> [ABOUT THIS EXERCISE] Look through the entries. Copy each line that has the word "with".

(Items from a dataset)
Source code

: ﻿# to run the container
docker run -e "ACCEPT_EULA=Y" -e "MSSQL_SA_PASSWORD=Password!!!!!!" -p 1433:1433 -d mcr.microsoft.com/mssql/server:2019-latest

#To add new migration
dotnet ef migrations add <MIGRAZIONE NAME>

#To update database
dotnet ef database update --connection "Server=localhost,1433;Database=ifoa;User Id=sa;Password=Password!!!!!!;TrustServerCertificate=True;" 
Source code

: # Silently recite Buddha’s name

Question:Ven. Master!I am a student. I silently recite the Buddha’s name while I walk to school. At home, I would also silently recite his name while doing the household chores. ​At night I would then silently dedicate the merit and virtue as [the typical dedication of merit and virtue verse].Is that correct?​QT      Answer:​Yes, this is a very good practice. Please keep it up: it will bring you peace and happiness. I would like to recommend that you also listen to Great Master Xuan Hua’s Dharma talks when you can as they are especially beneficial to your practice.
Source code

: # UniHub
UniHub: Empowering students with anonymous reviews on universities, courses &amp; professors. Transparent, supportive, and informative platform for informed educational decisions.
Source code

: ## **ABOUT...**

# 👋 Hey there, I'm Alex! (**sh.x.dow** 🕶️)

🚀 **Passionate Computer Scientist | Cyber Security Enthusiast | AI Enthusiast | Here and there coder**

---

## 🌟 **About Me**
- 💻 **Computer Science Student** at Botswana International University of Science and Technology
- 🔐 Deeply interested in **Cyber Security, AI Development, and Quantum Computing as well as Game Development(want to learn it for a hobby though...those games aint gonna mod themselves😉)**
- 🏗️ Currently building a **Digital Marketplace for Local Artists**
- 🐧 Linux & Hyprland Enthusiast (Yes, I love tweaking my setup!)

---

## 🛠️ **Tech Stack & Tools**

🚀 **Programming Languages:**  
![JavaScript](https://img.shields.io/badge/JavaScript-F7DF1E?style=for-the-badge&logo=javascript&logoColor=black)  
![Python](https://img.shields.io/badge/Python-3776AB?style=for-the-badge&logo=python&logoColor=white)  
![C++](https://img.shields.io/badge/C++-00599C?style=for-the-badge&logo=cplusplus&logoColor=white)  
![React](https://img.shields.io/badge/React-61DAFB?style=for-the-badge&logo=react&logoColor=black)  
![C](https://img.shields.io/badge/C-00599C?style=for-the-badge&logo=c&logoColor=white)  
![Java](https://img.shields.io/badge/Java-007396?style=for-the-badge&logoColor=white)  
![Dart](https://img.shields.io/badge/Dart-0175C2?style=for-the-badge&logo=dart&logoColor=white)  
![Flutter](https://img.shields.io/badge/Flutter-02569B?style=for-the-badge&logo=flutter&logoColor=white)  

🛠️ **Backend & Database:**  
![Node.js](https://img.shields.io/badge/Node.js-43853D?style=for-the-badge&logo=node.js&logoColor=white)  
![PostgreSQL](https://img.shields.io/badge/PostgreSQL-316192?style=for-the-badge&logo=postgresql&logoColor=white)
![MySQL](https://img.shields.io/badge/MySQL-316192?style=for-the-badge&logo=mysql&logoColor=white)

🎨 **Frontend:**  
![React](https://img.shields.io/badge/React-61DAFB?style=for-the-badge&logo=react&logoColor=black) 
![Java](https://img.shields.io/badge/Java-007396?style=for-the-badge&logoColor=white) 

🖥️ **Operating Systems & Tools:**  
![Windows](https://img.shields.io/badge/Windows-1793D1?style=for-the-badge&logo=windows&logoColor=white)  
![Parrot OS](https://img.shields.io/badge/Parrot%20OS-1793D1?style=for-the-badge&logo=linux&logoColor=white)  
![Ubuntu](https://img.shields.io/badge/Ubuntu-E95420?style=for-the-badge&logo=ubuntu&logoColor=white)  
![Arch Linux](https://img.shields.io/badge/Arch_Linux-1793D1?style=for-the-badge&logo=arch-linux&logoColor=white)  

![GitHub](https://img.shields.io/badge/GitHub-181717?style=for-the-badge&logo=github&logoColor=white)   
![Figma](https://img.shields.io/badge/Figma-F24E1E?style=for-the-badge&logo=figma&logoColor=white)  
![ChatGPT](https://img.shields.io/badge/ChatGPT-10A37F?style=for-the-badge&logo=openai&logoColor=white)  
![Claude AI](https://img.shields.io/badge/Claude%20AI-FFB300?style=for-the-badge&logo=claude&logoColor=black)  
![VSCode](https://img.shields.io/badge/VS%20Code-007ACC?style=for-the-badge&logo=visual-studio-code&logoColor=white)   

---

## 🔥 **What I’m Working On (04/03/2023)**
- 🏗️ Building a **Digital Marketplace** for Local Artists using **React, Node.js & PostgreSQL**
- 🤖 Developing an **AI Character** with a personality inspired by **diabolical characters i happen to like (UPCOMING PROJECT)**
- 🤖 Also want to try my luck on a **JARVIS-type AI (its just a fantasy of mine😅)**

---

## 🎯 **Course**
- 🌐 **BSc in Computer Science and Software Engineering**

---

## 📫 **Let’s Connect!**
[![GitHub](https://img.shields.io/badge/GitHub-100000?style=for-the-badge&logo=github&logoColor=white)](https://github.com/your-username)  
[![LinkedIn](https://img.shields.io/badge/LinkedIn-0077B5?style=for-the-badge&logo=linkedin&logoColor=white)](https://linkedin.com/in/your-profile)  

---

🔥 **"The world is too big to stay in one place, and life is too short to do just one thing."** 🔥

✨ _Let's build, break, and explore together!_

> [WORKED SOLUTION]
UniHub: Empowering students with anonymous reviews on universities, courses &amp; professors. Transparent, supportive, and informative platform for informed educational decisions.
- 🤖 Developing an **AI Character** with a personality inspired by **diabolical characters i happen to like (UPCOMING PROJECT)**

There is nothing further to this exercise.